The point of types is to classify values into categories such that types
in the same category support the same operations. It is not very clean
to have a special null value in all those types that does not support
any of the operations that references are supposed to support.
Decoupling the two concepts into references an optionality gets rid of
this issue, cleaning up both concepts.
I wish there was a null
for int types.
AFAIU, C# will now have 'int?'.
At least we sort of have one for char types, 0xFF. And
there's that lovely NaN for floating point! Too bad it's woefully
underused.
...
It can also be pretty annoying. It really depends on the use case. Also
this is in direct contradiction with your earlier points. NaNs don't
usually blow up.
I found this out when testing my DFA (data flow analysis) algorithms.
void test(int i) {
int* p = null;
if (i) p = &i;
...
if (i) *p = 3;
...
}
Note that the code is correct, but DFA says the *p could be a null
dereference. (Replace (i) with any complex condition that there's no
way the DFA can prove always produces the same result the second time.)

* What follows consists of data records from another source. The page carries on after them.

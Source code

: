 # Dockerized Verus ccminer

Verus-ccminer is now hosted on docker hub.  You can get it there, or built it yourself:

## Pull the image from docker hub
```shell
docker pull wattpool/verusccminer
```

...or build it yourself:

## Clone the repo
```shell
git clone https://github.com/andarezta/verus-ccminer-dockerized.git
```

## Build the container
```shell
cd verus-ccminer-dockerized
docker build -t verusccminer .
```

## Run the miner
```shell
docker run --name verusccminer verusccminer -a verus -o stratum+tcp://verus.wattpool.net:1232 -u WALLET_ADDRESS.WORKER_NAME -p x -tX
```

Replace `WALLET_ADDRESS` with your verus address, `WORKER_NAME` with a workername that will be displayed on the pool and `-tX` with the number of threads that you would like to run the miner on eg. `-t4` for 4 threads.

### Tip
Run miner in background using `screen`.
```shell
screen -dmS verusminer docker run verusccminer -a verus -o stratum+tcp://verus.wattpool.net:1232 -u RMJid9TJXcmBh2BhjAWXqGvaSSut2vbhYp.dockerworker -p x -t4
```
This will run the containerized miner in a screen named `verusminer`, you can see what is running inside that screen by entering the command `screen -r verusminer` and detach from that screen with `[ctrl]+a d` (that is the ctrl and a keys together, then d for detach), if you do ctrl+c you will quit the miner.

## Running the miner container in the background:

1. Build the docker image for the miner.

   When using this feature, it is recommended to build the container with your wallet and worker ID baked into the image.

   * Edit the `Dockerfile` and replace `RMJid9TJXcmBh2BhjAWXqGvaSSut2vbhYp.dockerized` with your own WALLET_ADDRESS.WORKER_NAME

Yes, there is a way. Put in an assertion. Of course, at that point you
are giving up, but this is not the common case.
An assertion can work, but doesn't it seem odd to require adding a
runtime check in order to get the code to compile?
...
Not really. The runtime check is otherwise just implicit in every
pointer dereference (though here there happens to be hardware support
for that check).
(This is subtly different from the current use of assert(0) to flag
unreachable code.)
...
It's adding a runtime check in order to get the code to compile. ;)
Also, you can often just write the code in a way that the DFA will
understand. We are doing this all the time in statically-typed
programming languages.
I didn't invent this case. I found it in real code; it happens often
enough. The cases are usually much more complex, I just posted the
simplest reduction. I was not in a position to tell the customer to
restructure his code, though :-)
I don't doubt that this happens. I'm just saying that often enough it
does not. (Especially if the check is in the compiler.)
I'm not fighting for explicit nullable in D by the way. I'm mostly
trying to dispel wrong notions of what it is.